Swinburne University of Technology’s Pro Vice-Chancellor (Research) Professor Matthew Bailes has been awarded a prestigious Australian Laureate Fellowship, worth more than $2.8 million, by the federal government.
Laureate Fellowships recognise outstanding leaders and fund them to pursue exciting research projects that develop research capacity and have the potential to make high-impact scientific breakthroughs.
Professor Bailes’ fellowship will enable his team to transform the largest telescope in the southern hemisphere into a machine that will attempt to count the number of atoms in the Universe.

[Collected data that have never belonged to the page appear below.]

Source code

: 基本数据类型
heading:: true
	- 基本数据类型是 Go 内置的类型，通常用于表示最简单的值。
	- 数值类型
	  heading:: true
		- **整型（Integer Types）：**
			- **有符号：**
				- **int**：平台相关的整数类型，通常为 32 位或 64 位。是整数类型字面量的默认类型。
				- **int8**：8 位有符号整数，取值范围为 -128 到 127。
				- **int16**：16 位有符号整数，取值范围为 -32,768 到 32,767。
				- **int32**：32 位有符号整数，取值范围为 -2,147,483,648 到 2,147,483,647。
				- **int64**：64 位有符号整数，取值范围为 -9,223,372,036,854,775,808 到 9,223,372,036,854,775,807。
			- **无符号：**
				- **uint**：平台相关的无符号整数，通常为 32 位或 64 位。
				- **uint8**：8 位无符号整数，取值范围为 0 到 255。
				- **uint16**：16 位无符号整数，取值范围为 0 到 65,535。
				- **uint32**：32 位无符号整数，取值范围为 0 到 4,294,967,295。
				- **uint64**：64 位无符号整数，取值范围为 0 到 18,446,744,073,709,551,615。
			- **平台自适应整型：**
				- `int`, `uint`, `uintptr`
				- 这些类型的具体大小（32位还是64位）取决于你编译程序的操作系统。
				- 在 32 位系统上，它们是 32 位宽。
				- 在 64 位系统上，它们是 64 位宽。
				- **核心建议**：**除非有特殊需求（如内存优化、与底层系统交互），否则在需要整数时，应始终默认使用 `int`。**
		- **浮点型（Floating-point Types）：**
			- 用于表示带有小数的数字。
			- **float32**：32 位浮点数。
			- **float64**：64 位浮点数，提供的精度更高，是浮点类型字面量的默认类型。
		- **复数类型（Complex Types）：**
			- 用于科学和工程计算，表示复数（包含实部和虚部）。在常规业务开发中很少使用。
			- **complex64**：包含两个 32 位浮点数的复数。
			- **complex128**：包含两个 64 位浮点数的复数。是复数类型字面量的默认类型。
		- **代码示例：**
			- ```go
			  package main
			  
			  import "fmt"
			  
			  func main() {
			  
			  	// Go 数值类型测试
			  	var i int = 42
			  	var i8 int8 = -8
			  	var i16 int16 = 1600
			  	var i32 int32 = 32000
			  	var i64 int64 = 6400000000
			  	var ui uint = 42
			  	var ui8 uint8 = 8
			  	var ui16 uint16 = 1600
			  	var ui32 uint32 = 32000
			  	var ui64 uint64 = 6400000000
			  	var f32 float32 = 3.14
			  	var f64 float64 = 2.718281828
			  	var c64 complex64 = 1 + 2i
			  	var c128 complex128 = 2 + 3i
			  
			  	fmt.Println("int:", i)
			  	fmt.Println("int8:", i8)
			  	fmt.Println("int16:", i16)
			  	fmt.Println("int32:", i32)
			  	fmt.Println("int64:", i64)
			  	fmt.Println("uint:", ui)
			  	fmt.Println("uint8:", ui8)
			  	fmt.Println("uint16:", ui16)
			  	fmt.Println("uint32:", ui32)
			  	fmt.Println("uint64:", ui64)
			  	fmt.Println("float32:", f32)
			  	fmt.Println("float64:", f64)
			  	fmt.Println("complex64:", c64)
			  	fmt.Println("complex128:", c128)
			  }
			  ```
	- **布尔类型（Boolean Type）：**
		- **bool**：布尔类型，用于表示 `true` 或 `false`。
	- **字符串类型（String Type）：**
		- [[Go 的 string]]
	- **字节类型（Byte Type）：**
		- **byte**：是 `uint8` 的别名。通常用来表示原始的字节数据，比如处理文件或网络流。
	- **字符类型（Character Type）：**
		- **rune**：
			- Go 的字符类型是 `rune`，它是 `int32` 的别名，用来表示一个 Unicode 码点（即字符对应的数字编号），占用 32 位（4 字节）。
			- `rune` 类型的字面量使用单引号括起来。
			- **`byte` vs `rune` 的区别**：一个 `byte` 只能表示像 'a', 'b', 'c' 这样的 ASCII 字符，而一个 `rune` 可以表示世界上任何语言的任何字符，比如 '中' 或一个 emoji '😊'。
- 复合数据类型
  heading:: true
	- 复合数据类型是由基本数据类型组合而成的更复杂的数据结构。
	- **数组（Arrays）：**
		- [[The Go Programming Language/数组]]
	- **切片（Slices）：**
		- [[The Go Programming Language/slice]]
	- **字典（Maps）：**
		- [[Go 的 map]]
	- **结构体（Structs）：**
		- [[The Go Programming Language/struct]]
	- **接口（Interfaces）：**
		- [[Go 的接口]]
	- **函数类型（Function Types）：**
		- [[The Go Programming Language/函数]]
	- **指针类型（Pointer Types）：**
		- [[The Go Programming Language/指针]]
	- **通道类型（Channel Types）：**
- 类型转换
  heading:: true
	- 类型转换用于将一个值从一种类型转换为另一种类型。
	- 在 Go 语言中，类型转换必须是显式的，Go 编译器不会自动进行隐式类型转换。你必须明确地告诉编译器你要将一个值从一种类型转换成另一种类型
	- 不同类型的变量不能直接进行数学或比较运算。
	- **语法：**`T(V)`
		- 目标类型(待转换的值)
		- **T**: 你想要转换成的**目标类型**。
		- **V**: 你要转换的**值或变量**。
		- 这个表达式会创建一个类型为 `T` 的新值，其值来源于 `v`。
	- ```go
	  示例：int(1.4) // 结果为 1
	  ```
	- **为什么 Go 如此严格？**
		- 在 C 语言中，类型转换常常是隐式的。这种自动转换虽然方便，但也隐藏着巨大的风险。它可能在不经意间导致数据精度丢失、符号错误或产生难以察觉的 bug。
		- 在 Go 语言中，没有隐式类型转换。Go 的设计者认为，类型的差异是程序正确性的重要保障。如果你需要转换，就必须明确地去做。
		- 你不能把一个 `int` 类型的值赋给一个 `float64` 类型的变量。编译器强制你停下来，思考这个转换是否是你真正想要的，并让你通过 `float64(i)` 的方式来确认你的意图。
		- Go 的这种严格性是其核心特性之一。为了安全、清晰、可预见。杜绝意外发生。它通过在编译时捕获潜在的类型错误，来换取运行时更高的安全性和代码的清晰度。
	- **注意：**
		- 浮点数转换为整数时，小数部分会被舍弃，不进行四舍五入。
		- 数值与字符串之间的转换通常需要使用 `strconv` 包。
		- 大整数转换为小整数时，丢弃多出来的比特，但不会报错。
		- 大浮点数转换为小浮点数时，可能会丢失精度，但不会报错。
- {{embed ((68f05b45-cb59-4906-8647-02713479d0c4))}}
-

This machine will monitor millions of cubic light-years for exploding stars by observing their death-rays when they impact the telescope. Encoded in their radiation is a ‘counter’ that can determine how many electrons – and therefore how many atoms – they have passed.
Bailes’ team has developed code for a massive array of computer graphics cards that enables them to perform 250 trillion calculations each second to search for rare bursts of radio emission whenever the telescope scans the sky. This was previously not possible.
In partnership with the University of Sydney, ANU and CSIRO, Swinburne has deployed a supercomputer at the mile-long Square Kilometre Array pathfinder Molonglo Radio telescope, located near Canberra, which is constantly searching for the faint bursts of emission thought to arise from stars half way across the visible Universe.
The program will also include the opportunity for school children to use the giant telescope to watch a neutron star orbit a white dwarf at dizzying speeds, and see evidence of Einstein’s theory of relativity in action to inspire an interest in science and technology.
Professor Bailes’ team is a world leader in advanced radio astronomy instrumentation.
Team member Dr Willem van Straten is leading the design of the Square Kilometre Array’s pulsar processor, and the Centre for Astrophysics and Supercomputing has been involved in many exciting discoveries of exotic stars, ranging from the celebrated ‘diamond planet’ to exhaustive tests of Einstein’s theory of relativity.
The awards were announced by the Minister for Education and Training, Christopher Pyne and are funded through the Australian Research Council.
“The research programs of the 15 Laureate Fellows announced today will deliver outcomes that will benefit our nation, its economy and our people,” Mr Pyne said.
The 15 researchers and their teams will receive a total of $42 million over the next five years.